Problem requirements
Below are some entries. Copy each line in them that holds "loan".

* * * *

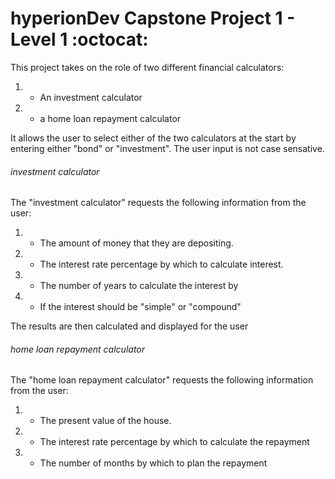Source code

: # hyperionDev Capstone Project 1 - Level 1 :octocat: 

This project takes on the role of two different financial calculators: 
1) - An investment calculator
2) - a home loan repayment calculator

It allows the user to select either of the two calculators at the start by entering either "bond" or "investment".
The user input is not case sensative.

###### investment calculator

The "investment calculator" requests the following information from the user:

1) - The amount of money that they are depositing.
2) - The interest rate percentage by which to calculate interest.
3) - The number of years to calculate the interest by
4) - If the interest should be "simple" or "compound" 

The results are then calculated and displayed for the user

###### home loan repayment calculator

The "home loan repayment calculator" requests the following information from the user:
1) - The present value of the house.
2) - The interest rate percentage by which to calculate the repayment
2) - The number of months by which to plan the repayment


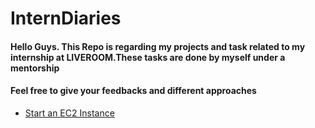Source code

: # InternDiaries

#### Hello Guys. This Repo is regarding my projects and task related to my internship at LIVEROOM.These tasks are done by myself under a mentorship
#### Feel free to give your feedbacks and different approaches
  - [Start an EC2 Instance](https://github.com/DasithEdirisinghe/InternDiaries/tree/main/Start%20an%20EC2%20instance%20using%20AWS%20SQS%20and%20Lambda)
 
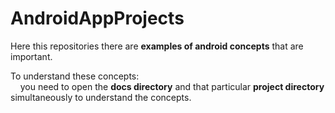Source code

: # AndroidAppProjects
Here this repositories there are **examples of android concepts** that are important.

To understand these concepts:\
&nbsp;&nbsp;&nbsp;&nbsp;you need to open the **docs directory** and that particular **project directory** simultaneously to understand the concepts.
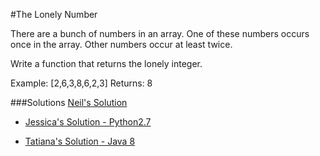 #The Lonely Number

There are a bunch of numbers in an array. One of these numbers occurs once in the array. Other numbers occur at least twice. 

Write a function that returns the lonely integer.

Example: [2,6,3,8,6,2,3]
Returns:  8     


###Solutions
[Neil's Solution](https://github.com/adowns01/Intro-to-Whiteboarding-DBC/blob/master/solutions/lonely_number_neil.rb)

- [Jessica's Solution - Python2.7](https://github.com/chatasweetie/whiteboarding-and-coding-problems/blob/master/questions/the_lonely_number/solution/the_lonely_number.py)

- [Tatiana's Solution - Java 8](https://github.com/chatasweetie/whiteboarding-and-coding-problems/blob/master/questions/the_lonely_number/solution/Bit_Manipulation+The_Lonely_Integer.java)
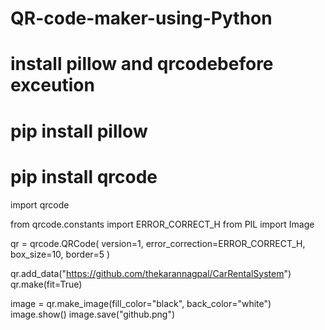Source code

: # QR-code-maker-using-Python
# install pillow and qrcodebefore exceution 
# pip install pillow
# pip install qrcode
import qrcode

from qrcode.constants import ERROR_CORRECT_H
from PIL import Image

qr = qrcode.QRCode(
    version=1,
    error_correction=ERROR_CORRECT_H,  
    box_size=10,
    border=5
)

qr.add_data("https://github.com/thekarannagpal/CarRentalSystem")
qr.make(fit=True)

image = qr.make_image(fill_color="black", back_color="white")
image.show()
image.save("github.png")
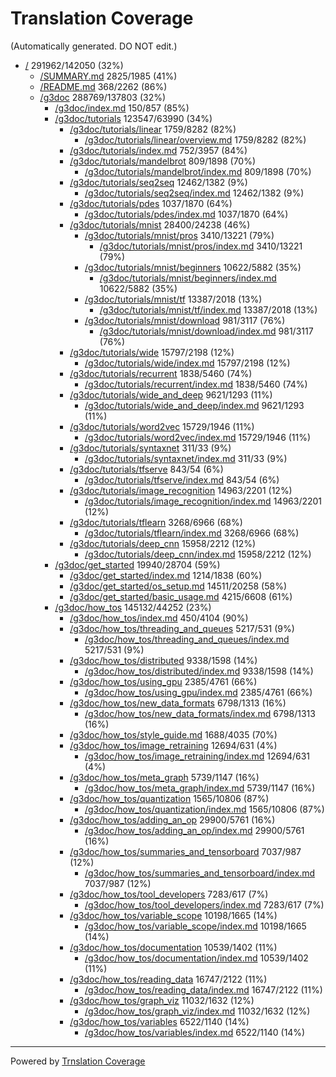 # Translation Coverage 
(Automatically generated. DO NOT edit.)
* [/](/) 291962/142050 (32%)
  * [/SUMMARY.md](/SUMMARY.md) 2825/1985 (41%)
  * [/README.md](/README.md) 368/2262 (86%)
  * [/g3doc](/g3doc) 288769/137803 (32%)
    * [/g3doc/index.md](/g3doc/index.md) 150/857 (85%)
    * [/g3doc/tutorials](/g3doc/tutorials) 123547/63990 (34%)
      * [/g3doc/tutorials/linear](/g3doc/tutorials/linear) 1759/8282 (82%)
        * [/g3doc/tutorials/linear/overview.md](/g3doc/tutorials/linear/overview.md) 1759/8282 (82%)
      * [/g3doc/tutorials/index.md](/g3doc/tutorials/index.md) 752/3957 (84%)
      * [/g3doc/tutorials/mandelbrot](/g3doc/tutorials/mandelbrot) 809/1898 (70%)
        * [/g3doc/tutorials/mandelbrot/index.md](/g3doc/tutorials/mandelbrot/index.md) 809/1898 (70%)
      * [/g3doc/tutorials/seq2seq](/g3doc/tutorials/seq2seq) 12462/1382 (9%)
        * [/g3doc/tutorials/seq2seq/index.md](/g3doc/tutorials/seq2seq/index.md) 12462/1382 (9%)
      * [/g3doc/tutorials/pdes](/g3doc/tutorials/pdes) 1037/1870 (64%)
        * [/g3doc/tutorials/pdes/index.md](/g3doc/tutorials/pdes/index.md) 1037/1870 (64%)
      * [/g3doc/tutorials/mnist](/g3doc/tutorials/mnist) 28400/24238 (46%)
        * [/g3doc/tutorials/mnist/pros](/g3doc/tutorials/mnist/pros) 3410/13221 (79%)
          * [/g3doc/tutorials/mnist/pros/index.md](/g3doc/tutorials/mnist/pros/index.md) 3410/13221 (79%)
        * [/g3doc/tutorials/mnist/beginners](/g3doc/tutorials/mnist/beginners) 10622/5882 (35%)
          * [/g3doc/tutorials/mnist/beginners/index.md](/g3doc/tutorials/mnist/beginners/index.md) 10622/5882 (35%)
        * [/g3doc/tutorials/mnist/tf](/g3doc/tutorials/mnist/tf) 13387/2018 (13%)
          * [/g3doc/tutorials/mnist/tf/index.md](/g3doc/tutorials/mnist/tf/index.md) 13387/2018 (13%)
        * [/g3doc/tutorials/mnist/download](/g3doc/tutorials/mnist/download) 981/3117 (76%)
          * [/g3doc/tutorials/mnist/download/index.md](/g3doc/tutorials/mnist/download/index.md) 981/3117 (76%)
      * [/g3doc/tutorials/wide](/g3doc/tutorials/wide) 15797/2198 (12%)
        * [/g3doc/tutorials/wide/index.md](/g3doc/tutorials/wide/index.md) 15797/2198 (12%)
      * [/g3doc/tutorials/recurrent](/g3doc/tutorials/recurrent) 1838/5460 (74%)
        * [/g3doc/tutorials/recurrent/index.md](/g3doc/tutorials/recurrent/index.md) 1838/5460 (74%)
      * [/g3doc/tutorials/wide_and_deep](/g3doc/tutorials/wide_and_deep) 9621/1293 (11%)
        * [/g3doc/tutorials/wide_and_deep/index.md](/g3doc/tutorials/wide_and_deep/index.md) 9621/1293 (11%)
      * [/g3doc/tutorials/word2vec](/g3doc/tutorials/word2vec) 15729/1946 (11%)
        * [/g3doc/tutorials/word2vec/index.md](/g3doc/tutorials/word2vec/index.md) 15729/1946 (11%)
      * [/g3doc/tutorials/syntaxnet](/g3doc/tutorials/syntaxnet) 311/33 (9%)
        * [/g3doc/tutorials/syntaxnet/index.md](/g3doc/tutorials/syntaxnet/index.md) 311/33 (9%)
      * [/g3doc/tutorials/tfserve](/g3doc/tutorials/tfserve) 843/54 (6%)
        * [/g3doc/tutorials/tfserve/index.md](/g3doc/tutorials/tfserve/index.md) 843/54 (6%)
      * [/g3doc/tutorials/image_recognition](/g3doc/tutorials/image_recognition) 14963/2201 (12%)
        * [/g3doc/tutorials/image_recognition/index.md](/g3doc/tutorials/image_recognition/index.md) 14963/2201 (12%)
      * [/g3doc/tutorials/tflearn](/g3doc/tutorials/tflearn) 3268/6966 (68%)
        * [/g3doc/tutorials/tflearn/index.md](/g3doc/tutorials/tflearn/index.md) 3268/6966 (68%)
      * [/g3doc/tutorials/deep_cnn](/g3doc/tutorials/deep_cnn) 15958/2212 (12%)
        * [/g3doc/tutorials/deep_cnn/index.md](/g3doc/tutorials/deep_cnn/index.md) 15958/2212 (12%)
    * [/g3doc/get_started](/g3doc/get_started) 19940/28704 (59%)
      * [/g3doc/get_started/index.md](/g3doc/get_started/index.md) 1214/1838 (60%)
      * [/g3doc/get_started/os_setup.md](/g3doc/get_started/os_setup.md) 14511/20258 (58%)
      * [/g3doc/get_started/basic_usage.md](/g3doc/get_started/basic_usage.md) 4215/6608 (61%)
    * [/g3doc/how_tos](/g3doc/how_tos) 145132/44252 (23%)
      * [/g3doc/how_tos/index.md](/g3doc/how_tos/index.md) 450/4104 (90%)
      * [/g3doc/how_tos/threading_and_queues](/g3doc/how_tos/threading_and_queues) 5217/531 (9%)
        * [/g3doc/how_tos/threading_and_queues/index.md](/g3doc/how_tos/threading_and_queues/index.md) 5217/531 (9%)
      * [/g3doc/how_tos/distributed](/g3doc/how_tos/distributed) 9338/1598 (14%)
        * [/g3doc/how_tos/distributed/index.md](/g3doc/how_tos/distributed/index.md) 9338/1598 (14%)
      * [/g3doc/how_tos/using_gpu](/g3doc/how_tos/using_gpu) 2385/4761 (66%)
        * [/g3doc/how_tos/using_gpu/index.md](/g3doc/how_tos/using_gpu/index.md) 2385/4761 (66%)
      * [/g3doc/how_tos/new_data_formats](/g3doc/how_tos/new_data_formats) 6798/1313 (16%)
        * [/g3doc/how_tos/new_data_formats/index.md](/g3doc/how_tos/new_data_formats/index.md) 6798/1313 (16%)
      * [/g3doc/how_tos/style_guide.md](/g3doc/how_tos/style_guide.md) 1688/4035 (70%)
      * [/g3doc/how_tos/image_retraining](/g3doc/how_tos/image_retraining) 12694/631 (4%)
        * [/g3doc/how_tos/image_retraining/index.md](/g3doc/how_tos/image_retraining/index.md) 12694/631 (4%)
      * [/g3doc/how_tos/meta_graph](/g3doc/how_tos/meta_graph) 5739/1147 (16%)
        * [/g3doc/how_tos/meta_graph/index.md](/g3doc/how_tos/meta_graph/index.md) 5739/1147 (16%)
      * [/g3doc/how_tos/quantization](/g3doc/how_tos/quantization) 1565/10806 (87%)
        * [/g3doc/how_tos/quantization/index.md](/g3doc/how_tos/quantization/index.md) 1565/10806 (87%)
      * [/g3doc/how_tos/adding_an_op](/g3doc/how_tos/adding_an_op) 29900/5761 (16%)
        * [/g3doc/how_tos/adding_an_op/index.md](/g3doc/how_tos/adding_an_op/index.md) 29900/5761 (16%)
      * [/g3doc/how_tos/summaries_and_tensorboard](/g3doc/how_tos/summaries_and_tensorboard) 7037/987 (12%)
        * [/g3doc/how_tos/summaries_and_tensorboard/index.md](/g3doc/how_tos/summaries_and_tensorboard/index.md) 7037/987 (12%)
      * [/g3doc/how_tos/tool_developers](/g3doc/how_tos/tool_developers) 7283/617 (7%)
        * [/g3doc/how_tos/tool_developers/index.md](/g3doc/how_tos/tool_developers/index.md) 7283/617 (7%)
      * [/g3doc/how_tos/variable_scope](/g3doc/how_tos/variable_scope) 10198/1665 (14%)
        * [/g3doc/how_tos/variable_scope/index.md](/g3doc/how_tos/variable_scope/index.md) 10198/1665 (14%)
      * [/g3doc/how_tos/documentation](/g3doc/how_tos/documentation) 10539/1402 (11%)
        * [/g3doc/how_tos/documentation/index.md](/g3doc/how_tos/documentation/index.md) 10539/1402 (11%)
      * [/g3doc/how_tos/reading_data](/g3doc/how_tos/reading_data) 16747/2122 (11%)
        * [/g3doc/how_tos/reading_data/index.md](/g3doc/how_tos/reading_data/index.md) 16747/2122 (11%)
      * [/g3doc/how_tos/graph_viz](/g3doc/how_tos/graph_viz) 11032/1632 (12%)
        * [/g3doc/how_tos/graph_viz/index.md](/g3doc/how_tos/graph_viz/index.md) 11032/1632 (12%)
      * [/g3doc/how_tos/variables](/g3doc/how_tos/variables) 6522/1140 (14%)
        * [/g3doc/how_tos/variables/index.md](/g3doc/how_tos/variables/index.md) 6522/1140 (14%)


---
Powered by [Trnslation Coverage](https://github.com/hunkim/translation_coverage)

* * * *

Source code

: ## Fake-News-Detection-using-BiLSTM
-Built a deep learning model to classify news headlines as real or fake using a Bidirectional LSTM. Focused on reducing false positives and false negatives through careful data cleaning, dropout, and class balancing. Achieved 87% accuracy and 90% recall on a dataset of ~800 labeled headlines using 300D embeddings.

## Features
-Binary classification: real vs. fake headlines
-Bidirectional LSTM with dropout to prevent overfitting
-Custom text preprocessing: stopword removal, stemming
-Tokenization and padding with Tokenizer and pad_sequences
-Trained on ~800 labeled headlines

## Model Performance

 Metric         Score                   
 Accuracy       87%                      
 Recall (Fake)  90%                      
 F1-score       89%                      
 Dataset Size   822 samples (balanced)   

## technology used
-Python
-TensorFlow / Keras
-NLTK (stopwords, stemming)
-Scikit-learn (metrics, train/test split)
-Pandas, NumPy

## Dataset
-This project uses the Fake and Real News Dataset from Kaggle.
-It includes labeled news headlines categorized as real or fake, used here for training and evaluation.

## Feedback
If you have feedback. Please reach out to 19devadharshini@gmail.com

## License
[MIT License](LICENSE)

* * * *

Worked solution
2) - a home loan repayment calculator
###### home loan repayment calculator
The "home loan repayment calculator" requests the following information from the user:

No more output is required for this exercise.